Ağustos 2010'da Marcus'un ölümünün birinci yıl dönümü yaklaştığında, hayatıma devam etmenin bir yolunu bulmam gerektiğini biliyordum. Dünyada hala kararsız olduğumu görünce, gidebileceğimi hissettiğim tek yer Iowa köklerime geri dönmekti. Kalbin geniş tarlalarıyla çevrili olma düşüncesi huzurlu ve topraklayıcıydı.

İçgüdülerim haklıydı. Iowa'yı ziyaret etmek, parçalanmış kalbimi onarmak için büyük bir adımdı. Ve ilk durağımın turtaları değerlendirdiğim Iowa Eyalet Fuarı olması beni incitmedi. 10 gün boyunca Fransız ipeği, şeftali, vişne lokma lokma yedim. Pastalar çok lezzetliydi; heyecan ve beklentiyle dolu bir atmosfer. Pastanın mutluluk demek olduğunu bir kez daha hatırladım.

Mavi kurdeleler verildikten sonra, yıllardır ilk kez memleketimi kontrol etmek için güneydoğuya gittim ve bir yol levhasına rastladım. Okundu: Amerikan Gotik Evi, 6 mil. Küçük Eldon kasabasına dolambaçlı yoldan gittim. Orada Grant Wood'un tablosunda meşhur olan beyaz çiftlik evini gördüm. Aşık oldum. Öyle ki komşu ziyaretçi merkezine evin neden boş olduğunu sordum. Kiralık, dedi rehber bana. İki hafta sonra taşındım.

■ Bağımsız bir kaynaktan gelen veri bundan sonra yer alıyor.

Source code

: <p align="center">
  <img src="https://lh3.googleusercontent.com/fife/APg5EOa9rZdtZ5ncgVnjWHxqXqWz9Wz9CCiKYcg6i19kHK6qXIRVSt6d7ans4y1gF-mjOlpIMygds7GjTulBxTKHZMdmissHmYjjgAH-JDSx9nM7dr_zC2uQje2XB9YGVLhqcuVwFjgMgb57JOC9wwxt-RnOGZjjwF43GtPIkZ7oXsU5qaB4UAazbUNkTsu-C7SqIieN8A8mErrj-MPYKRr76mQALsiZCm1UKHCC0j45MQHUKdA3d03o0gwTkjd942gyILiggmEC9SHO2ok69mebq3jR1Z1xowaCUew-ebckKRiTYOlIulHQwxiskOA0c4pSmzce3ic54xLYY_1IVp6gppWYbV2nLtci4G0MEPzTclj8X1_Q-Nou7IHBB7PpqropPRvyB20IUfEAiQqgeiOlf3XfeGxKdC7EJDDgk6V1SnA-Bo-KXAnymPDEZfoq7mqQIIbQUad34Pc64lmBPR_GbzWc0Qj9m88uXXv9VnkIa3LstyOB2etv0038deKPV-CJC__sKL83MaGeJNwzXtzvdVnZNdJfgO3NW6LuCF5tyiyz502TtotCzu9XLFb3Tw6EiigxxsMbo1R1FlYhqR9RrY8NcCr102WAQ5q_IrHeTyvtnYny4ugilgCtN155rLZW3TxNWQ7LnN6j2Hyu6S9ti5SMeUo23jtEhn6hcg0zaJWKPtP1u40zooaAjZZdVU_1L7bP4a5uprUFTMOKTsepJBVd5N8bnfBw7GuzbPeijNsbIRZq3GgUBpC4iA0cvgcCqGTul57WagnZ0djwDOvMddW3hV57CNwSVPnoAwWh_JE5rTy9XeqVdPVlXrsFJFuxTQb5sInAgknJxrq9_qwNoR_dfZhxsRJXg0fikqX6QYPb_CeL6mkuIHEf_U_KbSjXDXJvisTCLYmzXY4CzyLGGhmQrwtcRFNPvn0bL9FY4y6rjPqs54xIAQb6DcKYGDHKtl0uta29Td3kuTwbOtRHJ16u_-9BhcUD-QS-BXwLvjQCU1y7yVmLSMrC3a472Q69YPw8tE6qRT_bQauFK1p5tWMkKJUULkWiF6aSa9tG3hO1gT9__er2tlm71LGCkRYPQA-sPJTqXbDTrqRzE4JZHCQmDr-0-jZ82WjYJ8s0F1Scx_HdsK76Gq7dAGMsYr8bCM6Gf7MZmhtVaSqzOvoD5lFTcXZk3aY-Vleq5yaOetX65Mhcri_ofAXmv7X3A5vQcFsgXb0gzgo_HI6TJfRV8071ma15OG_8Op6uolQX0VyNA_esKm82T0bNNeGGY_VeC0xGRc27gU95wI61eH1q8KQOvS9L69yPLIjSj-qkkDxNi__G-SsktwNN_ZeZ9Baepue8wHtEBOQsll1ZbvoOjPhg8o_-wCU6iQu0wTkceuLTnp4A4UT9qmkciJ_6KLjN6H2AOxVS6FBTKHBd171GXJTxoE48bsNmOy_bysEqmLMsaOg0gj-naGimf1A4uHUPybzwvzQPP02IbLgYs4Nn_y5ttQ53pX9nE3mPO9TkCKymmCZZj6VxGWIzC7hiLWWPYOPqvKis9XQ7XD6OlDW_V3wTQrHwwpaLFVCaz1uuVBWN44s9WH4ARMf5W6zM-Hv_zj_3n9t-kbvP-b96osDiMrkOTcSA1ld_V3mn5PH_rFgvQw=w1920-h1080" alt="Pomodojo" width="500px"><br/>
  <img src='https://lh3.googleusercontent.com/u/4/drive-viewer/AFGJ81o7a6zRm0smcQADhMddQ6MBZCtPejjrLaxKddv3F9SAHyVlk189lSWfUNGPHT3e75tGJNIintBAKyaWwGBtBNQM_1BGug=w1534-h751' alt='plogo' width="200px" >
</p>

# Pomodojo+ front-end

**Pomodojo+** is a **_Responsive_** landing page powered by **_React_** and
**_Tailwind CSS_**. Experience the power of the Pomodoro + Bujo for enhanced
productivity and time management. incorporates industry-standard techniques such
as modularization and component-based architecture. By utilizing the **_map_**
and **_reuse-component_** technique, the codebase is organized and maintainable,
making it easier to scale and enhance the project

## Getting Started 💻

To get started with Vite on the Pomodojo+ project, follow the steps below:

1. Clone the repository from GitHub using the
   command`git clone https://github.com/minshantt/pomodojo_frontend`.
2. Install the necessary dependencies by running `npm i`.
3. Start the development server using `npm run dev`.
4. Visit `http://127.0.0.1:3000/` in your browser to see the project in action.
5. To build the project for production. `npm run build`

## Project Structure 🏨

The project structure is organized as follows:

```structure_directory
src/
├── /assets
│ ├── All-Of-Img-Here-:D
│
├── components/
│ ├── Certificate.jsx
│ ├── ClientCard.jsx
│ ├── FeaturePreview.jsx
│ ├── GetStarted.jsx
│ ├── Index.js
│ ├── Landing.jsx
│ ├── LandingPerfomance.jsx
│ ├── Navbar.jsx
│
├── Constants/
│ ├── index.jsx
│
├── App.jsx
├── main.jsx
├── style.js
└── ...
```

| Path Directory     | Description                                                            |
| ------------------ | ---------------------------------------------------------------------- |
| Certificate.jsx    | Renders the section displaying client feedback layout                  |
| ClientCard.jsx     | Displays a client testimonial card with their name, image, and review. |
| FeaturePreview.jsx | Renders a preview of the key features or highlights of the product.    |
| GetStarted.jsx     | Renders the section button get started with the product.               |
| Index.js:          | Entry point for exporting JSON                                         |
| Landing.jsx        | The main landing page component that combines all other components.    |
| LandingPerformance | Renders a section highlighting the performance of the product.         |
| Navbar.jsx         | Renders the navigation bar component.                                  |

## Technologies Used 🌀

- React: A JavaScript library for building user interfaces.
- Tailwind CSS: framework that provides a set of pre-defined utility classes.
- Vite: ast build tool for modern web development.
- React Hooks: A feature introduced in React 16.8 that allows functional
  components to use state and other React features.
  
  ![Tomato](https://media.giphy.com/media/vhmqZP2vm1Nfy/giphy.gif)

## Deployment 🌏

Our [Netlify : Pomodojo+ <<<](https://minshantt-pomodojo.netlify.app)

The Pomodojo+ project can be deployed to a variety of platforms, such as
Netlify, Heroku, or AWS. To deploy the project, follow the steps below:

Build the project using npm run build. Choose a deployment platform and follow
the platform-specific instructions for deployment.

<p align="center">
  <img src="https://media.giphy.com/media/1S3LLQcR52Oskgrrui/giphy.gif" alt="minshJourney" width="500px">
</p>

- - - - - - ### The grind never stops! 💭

9. Pasta Topluluk Oluşturmaya Yardımcı Oldu

Mobilyalarımın geldiği gün Eldon'ın belediye başkanı Shirley Stacey beni ziyaret etti. Beni kendi şeftalili turtasından üç boyutlu bir dilimle karşılamak için uğradı. Yaz tadıyla patlayan, şimdiye kadar sahip olduğum en iyi turta parçalarından biriydi. Shirley'e minnettarlıkla fışkırdım ve o gider gitmez dev dilimi bir oturuşta yuttum. Yerliler fırıncı olduğumu öğrendiğinde telefonum çalmaya başladı. Kısaca bir pasta dükkanı açmaya karar verdim.

10. Pasta Bana İkinci Bir Şans Verdi

İyi bir yere indim. Büyük miktarlarda hamuru elle karıştırmak, ritmik olarak yuvarlamak ve elmaları kile ile soymak beni Malibu günlerime geri götürdü.

Artık turtalarımı yaz hafta sonları, yan bahçeme veya hava kötüyse oturma odamın içine kurduğum katlanır masa için gerçekten süslü bir isim olan Pitchfork Pie Standımda satıyorum. Turistler bu tarihi mekana benim yaptığım gibi gelir - yol işaretini görerek. Tabii ki evi görmekten ve önünde dirgenle poz vermekten keyif alıyorlar (doğal olarak). Ama satılık ev yapımı turtalarımı gördüklerinde, sanki Powerball kazanmışlar gibi gözleri neşeyle açılıyor. Bazıları bir ısırık alır ve bunun cennetten küçük bir dilim olduğunu ilan eder. Yanlış değiller.